++++ SUPPLIED INFORMATION ++++

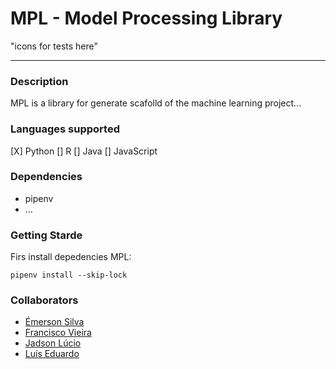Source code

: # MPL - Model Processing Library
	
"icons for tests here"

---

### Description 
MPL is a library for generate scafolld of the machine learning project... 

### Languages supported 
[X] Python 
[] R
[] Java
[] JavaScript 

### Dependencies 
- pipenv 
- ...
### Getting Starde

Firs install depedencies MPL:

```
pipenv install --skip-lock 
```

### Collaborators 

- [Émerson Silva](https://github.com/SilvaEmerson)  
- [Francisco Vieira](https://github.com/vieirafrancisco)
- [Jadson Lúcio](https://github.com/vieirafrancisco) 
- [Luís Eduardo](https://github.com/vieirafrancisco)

++++
++++ SUPPLIED INFORMATION ++++

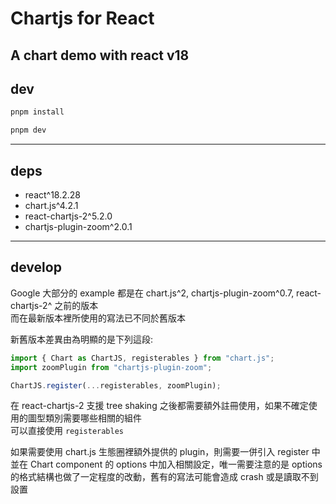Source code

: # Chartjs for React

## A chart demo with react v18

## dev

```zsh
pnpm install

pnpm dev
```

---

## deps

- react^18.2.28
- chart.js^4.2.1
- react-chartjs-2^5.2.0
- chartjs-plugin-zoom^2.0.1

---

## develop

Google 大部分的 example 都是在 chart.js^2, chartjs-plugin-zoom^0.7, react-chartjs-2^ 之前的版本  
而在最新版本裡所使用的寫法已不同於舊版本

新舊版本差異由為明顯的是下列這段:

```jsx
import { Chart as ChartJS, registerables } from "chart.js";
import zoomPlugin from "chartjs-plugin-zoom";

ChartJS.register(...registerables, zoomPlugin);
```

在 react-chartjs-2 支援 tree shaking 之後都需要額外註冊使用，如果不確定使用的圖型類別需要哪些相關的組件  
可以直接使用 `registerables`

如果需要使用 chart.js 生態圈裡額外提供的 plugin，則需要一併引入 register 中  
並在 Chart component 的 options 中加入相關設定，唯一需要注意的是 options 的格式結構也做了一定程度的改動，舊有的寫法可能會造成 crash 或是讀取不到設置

++++
++++ SUPPLIED INFORMATION ++++

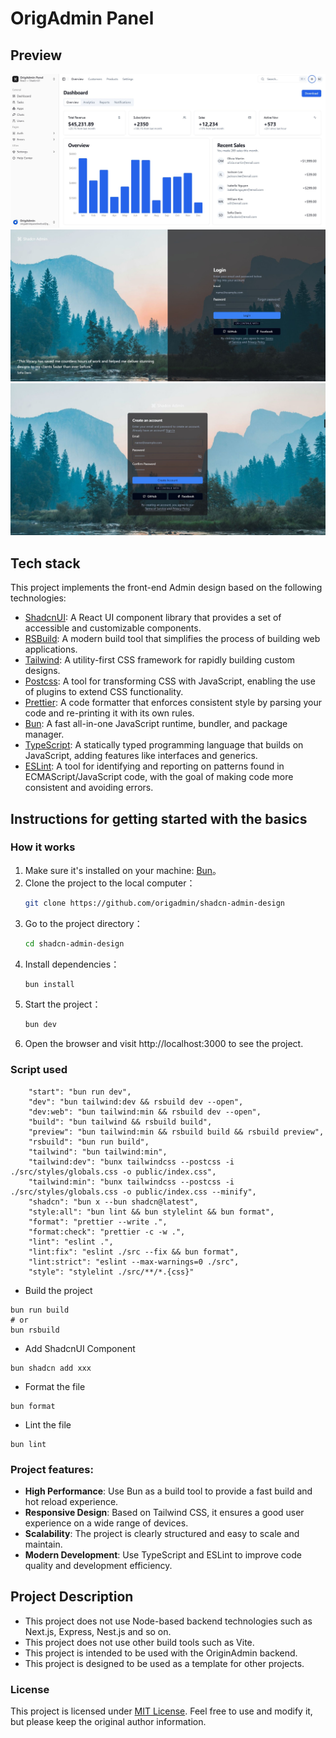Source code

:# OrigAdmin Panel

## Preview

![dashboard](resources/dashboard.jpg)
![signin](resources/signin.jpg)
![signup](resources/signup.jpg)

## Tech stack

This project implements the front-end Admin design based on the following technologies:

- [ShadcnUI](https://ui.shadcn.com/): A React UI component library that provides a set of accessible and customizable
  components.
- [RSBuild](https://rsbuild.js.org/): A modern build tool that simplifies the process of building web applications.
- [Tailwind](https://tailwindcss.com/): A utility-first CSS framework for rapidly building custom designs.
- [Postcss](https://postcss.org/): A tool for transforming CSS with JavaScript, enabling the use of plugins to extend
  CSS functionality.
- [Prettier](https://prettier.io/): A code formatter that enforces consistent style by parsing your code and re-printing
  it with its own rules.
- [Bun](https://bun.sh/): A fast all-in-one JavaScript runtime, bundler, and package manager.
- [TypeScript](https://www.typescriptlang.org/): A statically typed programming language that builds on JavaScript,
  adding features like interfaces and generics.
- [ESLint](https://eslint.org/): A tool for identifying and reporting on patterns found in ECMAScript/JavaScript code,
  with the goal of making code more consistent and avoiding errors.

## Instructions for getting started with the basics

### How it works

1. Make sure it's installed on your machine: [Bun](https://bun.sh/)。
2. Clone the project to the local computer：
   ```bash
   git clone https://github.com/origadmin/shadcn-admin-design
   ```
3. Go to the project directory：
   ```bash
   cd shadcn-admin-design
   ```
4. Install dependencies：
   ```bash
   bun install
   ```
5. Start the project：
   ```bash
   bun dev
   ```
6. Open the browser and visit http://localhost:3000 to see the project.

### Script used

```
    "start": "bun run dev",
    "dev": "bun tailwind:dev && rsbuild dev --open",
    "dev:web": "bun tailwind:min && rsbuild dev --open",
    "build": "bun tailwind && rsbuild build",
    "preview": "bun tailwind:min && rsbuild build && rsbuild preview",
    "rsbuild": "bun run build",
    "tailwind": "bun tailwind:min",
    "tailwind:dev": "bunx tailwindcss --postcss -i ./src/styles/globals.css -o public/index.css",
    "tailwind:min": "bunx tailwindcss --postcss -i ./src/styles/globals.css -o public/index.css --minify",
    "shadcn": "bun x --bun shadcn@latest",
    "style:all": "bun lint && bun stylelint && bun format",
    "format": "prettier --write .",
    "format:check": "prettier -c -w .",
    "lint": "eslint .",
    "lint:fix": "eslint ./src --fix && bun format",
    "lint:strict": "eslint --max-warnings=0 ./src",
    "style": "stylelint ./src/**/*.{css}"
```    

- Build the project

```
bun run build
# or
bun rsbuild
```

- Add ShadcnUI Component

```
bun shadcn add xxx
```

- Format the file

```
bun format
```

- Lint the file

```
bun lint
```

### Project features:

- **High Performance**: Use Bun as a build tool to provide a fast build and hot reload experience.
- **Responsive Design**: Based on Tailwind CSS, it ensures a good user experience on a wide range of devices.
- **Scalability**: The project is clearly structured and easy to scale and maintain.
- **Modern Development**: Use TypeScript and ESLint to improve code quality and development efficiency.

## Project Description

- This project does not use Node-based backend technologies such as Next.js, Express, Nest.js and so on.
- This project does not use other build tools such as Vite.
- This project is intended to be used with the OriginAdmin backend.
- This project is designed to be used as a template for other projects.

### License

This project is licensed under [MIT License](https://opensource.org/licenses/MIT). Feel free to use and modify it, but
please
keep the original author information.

++++

→ EXERCISE DIRECTIONS: Find each line in the records holding the string "This" and show it.

→ WRITTEN SOLUTION:
This project implements the front-end Admin design based on the following technologies:
- This project does not use Node-based backend technologies such as Next.js, Express, Nest.js and so on.
- This project does not use other build tools such as Vite.
- This project is intended to be used with the OriginAdmin backend.
- This project is designed to be used as a template for other projects.
This project is licensed under [MIT License](https://opensource.org/licenses/MIT). Feel free to use and modify it, but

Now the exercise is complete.